Action item: Among the entries below, take the line with "You can click" and the line with "# LLM-CVScreener", and output them and every line between them exactly, with nothing else.

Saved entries
=== Begin Enclosure ===
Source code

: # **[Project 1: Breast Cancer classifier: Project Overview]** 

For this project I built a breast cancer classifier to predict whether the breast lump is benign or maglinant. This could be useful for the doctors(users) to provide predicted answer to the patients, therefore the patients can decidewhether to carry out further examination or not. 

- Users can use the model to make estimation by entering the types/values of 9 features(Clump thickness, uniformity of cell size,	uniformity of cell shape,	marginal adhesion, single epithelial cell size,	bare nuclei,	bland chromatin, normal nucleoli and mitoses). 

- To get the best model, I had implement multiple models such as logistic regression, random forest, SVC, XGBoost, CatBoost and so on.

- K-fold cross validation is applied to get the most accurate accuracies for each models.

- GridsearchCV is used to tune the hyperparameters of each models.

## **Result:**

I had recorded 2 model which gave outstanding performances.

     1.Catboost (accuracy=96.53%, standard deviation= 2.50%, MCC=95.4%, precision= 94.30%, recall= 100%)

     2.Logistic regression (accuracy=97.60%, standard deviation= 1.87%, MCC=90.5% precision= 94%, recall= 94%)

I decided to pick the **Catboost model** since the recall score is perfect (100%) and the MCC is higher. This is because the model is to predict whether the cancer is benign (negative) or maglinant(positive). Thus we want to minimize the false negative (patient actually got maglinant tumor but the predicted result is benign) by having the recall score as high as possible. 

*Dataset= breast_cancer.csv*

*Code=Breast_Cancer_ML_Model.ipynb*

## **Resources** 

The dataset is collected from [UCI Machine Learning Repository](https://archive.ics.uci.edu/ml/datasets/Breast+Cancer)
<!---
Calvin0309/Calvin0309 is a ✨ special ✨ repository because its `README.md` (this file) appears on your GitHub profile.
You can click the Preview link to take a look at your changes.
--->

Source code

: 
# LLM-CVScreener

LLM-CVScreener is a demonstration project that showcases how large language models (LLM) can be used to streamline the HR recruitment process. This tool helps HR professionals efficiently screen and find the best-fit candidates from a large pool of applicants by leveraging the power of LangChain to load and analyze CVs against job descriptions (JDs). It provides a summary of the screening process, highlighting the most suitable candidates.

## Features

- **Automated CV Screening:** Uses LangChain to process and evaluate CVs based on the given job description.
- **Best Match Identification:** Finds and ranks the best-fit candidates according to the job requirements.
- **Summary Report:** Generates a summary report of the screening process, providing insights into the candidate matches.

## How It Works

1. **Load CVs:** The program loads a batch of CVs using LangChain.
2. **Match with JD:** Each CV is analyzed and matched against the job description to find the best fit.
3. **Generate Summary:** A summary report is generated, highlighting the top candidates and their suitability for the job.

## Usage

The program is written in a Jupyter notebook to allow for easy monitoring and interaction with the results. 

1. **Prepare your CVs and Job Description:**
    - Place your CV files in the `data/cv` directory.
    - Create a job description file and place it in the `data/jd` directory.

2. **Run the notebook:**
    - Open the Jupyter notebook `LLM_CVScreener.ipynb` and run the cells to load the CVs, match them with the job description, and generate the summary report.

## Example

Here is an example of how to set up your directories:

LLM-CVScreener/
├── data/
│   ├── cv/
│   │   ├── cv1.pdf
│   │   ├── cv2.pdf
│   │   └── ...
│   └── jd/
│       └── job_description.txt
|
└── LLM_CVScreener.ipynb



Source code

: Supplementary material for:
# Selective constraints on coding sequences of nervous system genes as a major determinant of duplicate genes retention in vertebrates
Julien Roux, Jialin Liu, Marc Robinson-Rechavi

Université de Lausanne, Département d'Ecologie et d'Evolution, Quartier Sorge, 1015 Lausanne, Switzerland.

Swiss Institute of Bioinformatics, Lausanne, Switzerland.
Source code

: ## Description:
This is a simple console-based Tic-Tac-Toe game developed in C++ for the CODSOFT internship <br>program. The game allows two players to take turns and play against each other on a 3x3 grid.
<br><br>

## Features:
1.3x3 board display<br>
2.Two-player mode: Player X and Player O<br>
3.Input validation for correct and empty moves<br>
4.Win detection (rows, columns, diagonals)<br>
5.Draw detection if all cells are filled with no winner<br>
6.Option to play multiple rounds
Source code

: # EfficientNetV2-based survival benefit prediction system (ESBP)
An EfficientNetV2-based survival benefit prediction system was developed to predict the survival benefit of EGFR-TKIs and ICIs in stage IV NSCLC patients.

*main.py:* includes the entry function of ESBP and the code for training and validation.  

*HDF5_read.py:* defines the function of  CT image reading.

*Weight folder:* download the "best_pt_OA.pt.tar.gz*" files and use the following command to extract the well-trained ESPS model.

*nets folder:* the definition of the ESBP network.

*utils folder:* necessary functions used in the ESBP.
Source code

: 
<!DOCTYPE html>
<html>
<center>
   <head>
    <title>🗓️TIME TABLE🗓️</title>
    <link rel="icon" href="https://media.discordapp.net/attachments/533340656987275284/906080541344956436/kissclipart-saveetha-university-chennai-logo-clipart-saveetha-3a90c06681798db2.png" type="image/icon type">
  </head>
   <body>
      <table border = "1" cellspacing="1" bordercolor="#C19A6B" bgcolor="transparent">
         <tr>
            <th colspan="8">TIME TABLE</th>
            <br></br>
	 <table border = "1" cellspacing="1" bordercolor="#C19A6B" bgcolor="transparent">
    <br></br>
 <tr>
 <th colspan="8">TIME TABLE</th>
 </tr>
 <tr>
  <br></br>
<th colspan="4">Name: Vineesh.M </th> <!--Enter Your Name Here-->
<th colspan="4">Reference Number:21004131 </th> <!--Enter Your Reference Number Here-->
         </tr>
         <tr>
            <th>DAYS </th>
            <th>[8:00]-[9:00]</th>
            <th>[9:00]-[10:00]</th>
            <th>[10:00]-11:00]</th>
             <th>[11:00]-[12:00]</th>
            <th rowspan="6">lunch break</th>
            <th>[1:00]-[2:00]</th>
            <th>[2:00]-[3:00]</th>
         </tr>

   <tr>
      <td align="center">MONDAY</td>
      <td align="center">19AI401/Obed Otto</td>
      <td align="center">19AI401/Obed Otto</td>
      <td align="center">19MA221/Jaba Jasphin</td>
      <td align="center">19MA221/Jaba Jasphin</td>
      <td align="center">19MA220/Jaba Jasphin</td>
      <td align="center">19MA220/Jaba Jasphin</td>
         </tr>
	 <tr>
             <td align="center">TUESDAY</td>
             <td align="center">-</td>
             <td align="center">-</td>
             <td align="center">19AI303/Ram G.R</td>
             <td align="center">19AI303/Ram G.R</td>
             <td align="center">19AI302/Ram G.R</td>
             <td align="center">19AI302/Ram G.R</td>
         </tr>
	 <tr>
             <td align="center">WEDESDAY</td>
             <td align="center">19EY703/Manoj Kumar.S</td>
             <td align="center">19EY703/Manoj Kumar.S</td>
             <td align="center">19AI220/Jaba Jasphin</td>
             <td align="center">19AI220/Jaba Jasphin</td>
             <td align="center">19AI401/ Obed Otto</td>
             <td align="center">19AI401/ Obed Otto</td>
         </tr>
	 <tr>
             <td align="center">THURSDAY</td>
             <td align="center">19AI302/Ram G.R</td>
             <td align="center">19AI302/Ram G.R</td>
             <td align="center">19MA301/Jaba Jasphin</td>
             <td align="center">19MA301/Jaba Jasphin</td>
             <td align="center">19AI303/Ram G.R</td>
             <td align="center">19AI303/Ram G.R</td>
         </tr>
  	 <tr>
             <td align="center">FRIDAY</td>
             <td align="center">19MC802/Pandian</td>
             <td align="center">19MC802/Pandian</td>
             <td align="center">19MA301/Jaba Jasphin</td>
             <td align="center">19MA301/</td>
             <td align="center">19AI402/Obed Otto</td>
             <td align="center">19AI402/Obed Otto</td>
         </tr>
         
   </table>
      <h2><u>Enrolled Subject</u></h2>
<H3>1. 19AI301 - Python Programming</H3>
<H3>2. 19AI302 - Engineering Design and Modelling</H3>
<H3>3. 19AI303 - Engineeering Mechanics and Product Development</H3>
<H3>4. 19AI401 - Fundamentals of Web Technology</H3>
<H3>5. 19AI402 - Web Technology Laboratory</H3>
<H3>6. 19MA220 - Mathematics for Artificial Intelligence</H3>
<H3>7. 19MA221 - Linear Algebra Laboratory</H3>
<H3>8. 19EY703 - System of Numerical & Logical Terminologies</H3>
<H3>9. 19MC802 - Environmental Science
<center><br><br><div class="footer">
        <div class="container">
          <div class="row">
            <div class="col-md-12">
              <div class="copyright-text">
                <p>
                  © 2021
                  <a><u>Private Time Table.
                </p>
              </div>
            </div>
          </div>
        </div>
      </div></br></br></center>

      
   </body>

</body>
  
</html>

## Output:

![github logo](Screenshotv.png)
=== End Enclosure ===
Response for this exercise:
You can click the Preview link to take a look at your changes.
--->

Source code

: 
# LLM-CVScreener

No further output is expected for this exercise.